Week 52: 1st - 7th January

  • Info

We decided that we need to focus on fixing bugs for the OGL render and paying some crucial technical depts.

  • General development
    • Made OGL render output Linear Floating point HDR data (better precision / no banding artifact). cbe9098bf980 There is issue with Clay and other object mode overlay that are not color managed.
    • Fixed glitchy SSR in OLG render. 4df11e3c7068 205978a48927
    • Fixed Problem with Alpha blending: bbf810f96976 b4ad0151c336
    • Fixed Sampling problems in OLG render: Now ogl renders looks less noisy. Noise is dependant on the number of AA samples used for OGL render. d73f74793ef5
  • Next week

I started implementing a fix for the non-meshes instancing but still have to finish it. Then I'll also have to fix the motion blur for renders.

Week 53: 8th - 14th January

  • Info

I finished the instancing refactoring. I went for the big bottlenecks first and some crucial showstopping bug.

  • General development
    • Reworked draw manager instancing code: This makes the whole thing faster and enables the display of non mesh dupli objects. aa0097ad5e80 377915b08144
    • Support lamp from dupli-objects in eevee (without shadows support unfortunatly)
    • Fixes: Eevee: Fix AO in planar reflections. a0655ed487a8
    • Eevee: Fix Planar probe refresh. 8aaf7bc438ad
    • Eevee: Lamps: Optimize lamps CPU/Memory usage: Scene with high number of object/lamps should be faster now. 014226450892
    • Eevee: Depth Of Field: Use 32bit framebuffer when doing OpenGL render to fix color artifacts with high Circle of Confusion radii. 5ef2be5f5939
    • Eevee: Fix Armature instances not drawing. da97b6930b47
    • Eevee: Fix Motion blur not working in render. 2bbc287af165 rB49d51a1e6246
  • Next week

I will still focus on polishing and fixing technical dept.

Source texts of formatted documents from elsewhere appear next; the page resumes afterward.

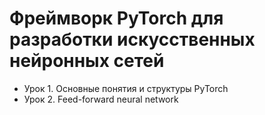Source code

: # Фреймворк PyTorch для разработки искусственных нейронных сетей
* Урок 1. Основные понятия и структуры PyTorch
* Урок 2. Feed-forward neural network
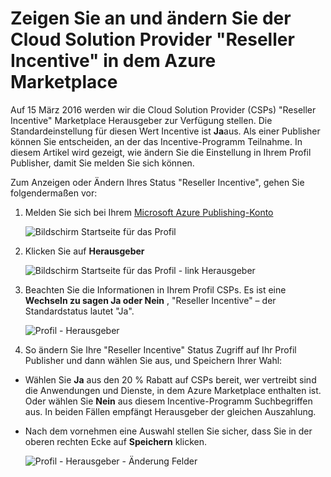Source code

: <properties
   pageTitle="Zum Anzeigen und Ändern der Cloud Solution Provider Reseller Incentive | Microsoft Azure"
   description="Zum Anzeigen und ändern Ihre Auswahl für CSP Reseller"
   services="marketplace-publishing"
   documentationCenter="na"
   authors="DavidBosland"
   manager="lakoch"
   editor=""/>

<tags
   ms.service="marketplace"
   ms.devlang="na"
   ms.topic="article"
   ms.tgt_pltfrm="na"
   ms.workload="na"
   ms.date="02/10/2016"
   ms.author="DavidBosland"/>

# <a name="view-and-change-your-cloud-solution-provider-reseller-incentive-in-the-azure-marketplace"></a>Zeigen Sie an und ändern Sie der Cloud Solution Provider "Reseller Incentive" in dem Azure Marketplace

Auf 15 März 2016 werden wir die Cloud Solution Provider (CSPs) "Reseller Incentive" Marketplace Herausgeber zur Verfügung stellen.  Die Standardeinstellung für diesen Wert Incentive ist **Ja**aus.  Als einer Publisher können Sie entscheiden, an der das Incentive-Programm Teilnahme.  In diesem Artikel wird gezeigt, wie ändern Sie die Einstellung in Ihrem Profil Publisher, damit Sie melden Sie sich können.

Zum Anzeigen oder Ändern Ihres Status "Reseller Incentive", gehen Sie folgendermaßen vor:

1.  Melden Sie sich bei Ihrem [Microsoft Azure Publishing-Konto](https://publish.windowsazure.com/workspace)

    ![Bildschirm Startseite für das Profil][1]

2.  Klicken Sie auf **Herausgeber**

    ![Bildschirm Startseite für das Profil - link Herausgeber][2]

3.  Beachten Sie die Informationen in Ihrem Profil CSPs.  Es ist eine **Wechseln zu sagen Ja oder Nein** , "Reseller Incentive" – der Standardstatus lautet "Ja".

    ![Profil - Herausgeber][3]

4.  So ändern Sie Ihre "Reseller Incentive" Status Zugriff auf Ihr Profil Publisher und dann wählen Sie aus, und Speichern Ihrer Wahl:

  - Wählen Sie **Ja** aus den 20 % Rabatt auf CSPs bereit, wer vertreibt sind die Anwendungen und Dienste, in dem Azure Marketplace enthalten ist.  Oder wählen Sie **Nein** aus diesem Incentive-Programm Suchbegriffen aus.  In beiden Fällen empfängt Herausgeber der gleichen Auszahlung.

  - Nach dem vornehmen eine Auswahl stellen Sie sicher, dass Sie in der oberen rechten Ecke auf **Speichern** klicken.

    ![Profil - Herausgeber - Änderung Felder][4]

[1]: ./media/marketplace-publishing-csp-incentive/profile-stock.png
[2]: ./media/marketplace-publishing-csp-incentive/profile-boxes.png
[3]: ./media/marketplace-publishing-csp-incentive/profile-publishers-boxes.png
[4]: ./media/marketplace-publishing-csp-incentive/profile-publishers-change-boxes.png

Week 54: 15th - 21nd January

Left old sun, Right new sun lamp with LTC lighting
New diffuse lighting (right) have smoother transition when surface intersect light radius.
  • Info

In an effort of simplification, since we do have temporal super sampling/denoising (yet no temporal reprojection), I decided to remove the sample parameters from the AO and SSR panel. This greatly reduce complexity of the shaders. Also it lead to fix some sampling problems. You should use a fairly high number number of samples to expect a perfectly noise free image (~128 samples). Note that very high sample count (~256 samples) will produce color drifting artifacts. I also added a few usability fixes (Probe intensity), performance fix (Global UBO, Clay without AO codepath) and rework the LTC area light code. The new LTC algorithm let me implement the sun lamp as an area light. The implementation is a bit different compared to cycles: the bigger the sun gets the less bright it gets (instead of remaining fairly constant for cycles). This is a technical limitation.

  • Next week

I will start the implementation of the new F12 render for OpenGL engine like Eevee. Outputting multiple passes in high quality, useful for compositing.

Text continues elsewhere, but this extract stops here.